[Opening RECORDS SHOWN section]
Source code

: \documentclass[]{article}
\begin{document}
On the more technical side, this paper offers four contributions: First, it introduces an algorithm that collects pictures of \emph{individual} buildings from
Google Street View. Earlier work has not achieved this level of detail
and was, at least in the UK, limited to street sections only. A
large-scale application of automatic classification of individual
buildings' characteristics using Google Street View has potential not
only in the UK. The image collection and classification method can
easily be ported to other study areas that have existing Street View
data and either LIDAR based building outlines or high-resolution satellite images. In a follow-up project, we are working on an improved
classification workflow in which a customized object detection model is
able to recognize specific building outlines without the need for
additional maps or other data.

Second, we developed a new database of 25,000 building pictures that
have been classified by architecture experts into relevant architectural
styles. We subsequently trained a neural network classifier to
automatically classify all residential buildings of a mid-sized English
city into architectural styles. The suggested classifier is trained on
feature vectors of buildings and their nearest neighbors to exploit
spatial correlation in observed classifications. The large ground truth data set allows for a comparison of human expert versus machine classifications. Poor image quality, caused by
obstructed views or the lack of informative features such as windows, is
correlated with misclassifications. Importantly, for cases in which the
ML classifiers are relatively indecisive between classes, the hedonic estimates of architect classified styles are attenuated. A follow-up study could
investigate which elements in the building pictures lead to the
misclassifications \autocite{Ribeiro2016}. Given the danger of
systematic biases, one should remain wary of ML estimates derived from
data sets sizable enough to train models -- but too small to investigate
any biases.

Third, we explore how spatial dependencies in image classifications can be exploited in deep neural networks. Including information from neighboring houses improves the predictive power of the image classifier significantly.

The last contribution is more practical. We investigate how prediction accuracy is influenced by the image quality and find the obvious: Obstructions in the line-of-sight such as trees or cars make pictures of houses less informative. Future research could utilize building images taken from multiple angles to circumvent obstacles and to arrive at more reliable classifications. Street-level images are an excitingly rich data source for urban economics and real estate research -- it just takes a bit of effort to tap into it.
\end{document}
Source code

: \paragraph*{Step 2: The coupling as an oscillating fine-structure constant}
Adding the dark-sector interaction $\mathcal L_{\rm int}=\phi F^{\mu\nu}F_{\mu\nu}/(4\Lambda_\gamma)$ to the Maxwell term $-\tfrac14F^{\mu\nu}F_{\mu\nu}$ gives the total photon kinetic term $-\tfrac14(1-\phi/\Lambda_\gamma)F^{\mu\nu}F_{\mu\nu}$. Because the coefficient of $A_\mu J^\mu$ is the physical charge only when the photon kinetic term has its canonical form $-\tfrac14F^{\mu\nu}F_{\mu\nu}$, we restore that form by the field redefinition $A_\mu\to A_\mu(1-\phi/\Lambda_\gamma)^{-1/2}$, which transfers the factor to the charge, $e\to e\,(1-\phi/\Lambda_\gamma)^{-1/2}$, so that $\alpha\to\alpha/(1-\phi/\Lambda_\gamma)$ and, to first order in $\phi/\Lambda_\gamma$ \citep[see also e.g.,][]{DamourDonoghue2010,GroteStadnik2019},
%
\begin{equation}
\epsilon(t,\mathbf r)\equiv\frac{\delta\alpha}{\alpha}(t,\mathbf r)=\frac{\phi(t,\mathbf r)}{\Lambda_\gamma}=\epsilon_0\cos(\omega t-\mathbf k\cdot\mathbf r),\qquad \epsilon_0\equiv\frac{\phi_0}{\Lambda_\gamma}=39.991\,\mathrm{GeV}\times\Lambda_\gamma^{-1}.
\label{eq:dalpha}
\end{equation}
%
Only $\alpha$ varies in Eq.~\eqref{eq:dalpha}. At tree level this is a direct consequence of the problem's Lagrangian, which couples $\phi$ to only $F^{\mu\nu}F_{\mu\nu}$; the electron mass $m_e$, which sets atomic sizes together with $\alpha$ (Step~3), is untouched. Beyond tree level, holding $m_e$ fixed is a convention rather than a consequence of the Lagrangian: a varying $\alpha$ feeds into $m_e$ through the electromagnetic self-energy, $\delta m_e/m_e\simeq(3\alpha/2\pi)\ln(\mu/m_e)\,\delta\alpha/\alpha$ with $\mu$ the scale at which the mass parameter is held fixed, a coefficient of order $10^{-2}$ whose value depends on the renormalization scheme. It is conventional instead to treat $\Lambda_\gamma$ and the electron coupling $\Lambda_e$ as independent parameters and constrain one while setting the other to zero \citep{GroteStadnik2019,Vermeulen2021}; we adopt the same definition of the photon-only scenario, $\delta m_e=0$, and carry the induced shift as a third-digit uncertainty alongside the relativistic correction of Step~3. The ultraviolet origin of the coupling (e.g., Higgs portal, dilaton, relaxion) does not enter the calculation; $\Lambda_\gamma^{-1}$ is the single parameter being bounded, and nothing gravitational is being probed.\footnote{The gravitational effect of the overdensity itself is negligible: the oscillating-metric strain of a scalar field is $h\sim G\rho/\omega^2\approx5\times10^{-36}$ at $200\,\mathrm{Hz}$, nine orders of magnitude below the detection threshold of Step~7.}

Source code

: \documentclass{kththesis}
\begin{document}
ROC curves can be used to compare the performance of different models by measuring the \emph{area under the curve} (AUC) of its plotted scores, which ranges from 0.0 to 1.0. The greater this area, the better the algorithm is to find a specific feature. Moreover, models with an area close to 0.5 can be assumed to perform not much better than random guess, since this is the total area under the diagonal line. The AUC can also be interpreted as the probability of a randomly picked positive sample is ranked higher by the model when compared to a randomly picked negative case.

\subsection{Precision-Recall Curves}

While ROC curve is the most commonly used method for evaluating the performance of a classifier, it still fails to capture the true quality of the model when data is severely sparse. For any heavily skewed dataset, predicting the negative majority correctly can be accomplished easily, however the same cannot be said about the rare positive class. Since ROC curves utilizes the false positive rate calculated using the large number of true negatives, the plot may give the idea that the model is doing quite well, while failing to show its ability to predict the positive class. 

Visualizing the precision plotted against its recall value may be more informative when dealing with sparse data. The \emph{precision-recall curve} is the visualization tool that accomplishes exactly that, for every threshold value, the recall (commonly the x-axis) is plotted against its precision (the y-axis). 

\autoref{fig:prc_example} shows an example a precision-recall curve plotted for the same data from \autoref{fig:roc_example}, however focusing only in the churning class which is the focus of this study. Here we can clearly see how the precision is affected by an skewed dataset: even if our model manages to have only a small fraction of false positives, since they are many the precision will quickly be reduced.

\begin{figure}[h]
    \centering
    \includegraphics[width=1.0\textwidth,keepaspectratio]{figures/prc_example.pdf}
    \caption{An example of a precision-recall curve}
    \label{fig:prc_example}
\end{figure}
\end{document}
[Closing RECORDS SHOWN section]
▶ **EXERCISE**
Set down the material above again, word for word.

▶ **TASK RESULT**
Source code

: \documentclass[]{article}
\begin{document}
On the more technical side, this paper offers four contributions: First, it introduces an algorithm that collects pictures of \emph{individual} buildings from
Google Street View. Earlier work has not achieved this level of detail
and was, at least in the UK, limited to street sections only. A
large-scale application of automatic classification of individual
buildings' characteristics using Google Street View has potential not
only in the UK. The image collection and classification method can
easily be ported to other study areas that have existing Street View
data and either LIDAR based building outlines or high-resolution satellite images. In a follow-up project, we are working on an improved
classification workflow in which a customized object detection model is
able to recognize specific building outlines without the need for
additional maps or other data.

Second, we developed a new database of 25,000 building pictures that
have been classified by architecture experts into relevant architectural
styles. We subsequently trained a neural network classifier to
automatically classify all residential buildings of a mid-sized English
city into architectural styles. The suggested classifier is trained on
feature vectors of buildings and their nearest neighbors to exploit
spatial correlation in observed classifications. The large ground truth data set allows for a comparison of human expert versus machine classifications. Poor image quality, caused by
obstructed views or the lack of informative features such as windows, is
correlated with misclassifications. Importantly, for cases in which the
ML classifiers are relatively indecisive between classes, the hedonic estimates of architect classified styles are attenuated. A follow-up study could
investigate which elements in the building pictures lead to the
misclassifications \autocite{Ribeiro2016}. Given the danger of
systematic biases, one should remain wary of ML estimates derived from
data sets sizable enough to train models -- but too small to investigate
any biases.

Third, we explore how spatial dependencies in image classifications can be exploited in deep neural networks. Including information from neighboring houses improves the predictive power of the image classifier significantly.

The last contribution is more practical. We investigate how prediction accuracy is influenced by the image quality and find the obvious: Obstructions in the line-of-sight such as trees or cars make pictures of houses less informative. Future research could utilize building images taken from multiple angles to circumvent obstacles and to arrive at more reliable classifications. Street-level images are an excitingly rich data source for urban economics and real estate research -- it just takes a bit of effort to tap into it.
\end{document}
Source code

: \paragraph*{Step 2: The coupling as an oscillating fine-structure constant}
Adding the dark-sector interaction $\mathcal L_{\rm int}=\phi F^{\mu\nu}F_{\mu\nu}/(4\Lambda_\gamma)$ to the Maxwell term $-\tfrac14F^{\mu\nu}F_{\mu\nu}$ gives the total photon kinetic term $-\tfrac14(1-\phi/\Lambda_\gamma)F^{\mu\nu}F_{\mu\nu}$. Because the coefficient of $A_\mu J^\mu$ is the physical charge only when the photon kinetic term has its canonical form $-\tfrac14F^{\mu\nu}F_{\mu\nu}$, we restore that form by the field redefinition $A_\mu\to A_\mu(1-\phi/\Lambda_\gamma)^{-1/2}$, which transfers the factor to the charge, $e\to e\,(1-\phi/\Lambda_\gamma)^{-1/2}$, so that $\alpha\to\alpha/(1-\phi/\Lambda_\gamma)$ and, to first order in $\phi/\Lambda_\gamma$ \citep[see also e.g.,][]{DamourDonoghue2010,GroteStadnik2019},
%
\begin{equation}
\epsilon(t,\mathbf r)\equiv\frac{\delta\alpha}{\alpha}(t,\mathbf r)=\frac{\phi(t,\mathbf r)}{\Lambda_\gamma}=\epsilon_0\cos(\omega t-\mathbf k\cdot\mathbf r),\qquad \epsilon_0\equiv\frac{\phi_0}{\Lambda_\gamma}=39.991\,\mathrm{GeV}\times\Lambda_\gamma^{-1}.
\label{eq:dalpha}
\end{equation}
%
Only $\alpha$ varies in Eq.~\eqref{eq:dalpha}. At tree level this is a direct consequence of the problem's Lagrangian, which couples $\phi$ to only $F^{\mu\nu}F_{\mu\nu}$; the electron mass $m_e$, which sets atomic sizes together with $\alpha$ (Step~3), is untouched. Beyond tree level, holding $m_e$ fixed is a convention rather than a consequence of the Lagrangian: a varying $\alpha$ feeds into $m_e$ through the electromagnetic self-energy, $\delta m_e/m_e\simeq(3\alpha/2\pi)\ln(\mu/m_e)\,\delta\alpha/\alpha$ with $\mu$ the scale at which the mass parameter is held fixed, a coefficient of order $10^{-2}$ whose value depends on the renormalization scheme. It is conventional instead to treat $\Lambda_\gamma$ and the electron coupling $\Lambda_e$ as independent parameters and constrain one while setting the other to zero \citep{GroteStadnik2019,Vermeulen2021}; we adopt the same definition of the photon-only scenario, $\delta m_e=0$, and carry the induced shift as a third-digit uncertainty alongside the relativistic correction of Step~3. The ultraviolet origin of the coupling (e.g., Higgs portal, dilaton, relaxion) does not enter the calculation; $\Lambda_\gamma^{-1}$ is the single parameter being bounded, and nothing gravitational is being probed.\footnote{The gravitational effect of the overdensity itself is negligible: the oscillating-metric strain of a scalar field is $h\sim G\rho/\omega^2\approx5\times10^{-36}$ at $200\,\mathrm{Hz}$, nine orders of magnitude below the detection threshold of Step~7.}

Source code

: \documentclass{kththesis}
\begin{document}
ROC curves can be used to compare the performance of different models by measuring the \emph{area under the curve} (AUC) of its plotted scores, which ranges from 0.0 to 1.0. The greater this area, the better the algorithm is to find a specific feature. Moreover, models with an area close to 0.5 can be assumed to perform not much better than random guess, since this is the total area under the diagonal line. The AUC can also be interpreted as the probability of a randomly picked positive sample is ranked higher by the model when compared to a randomly picked negative case.

\subsection{Precision-Recall Curves}

While ROC curve is the most commonly used method for evaluating the performance of a classifier, it still fails to capture the true quality of the model when data is severely sparse. For any heavily skewed dataset, predicting the negative majority correctly can be accomplished easily, however the same cannot be said about the rare positive class. Since ROC curves utilizes the false positive rate calculated using the large number of true negatives, the plot may give the idea that the model is doing quite well, while failing to show its ability to predict the positive class. 

Visualizing the precision plotted against its recall value may be more informative when dealing with sparse data. The \emph{precision-recall curve} is the visualization tool that accomplishes exactly that, for every threshold value, the recall (commonly the x-axis) is plotted against its precision (the y-axis). 

\autoref{fig:prc_example} shows an example a precision-recall curve plotted for the same data from \autoref{fig:roc_example}, however focusing only in the churning class which is the focus of this study. Here we can clearly see how the precision is affected by an skewed dataset: even if our model manages to have only a small fraction of false positives, since they are many the precision will quickly be reduced.

\begin{figure}[h]
    \centering
    \includegraphics[width=1.0\textwidth,keepaspectratio]{figures/prc_example.pdf}
    \caption{An example of a precision-recall curve}
    \label{fig:prc_example}
\end{figure}
\end{document}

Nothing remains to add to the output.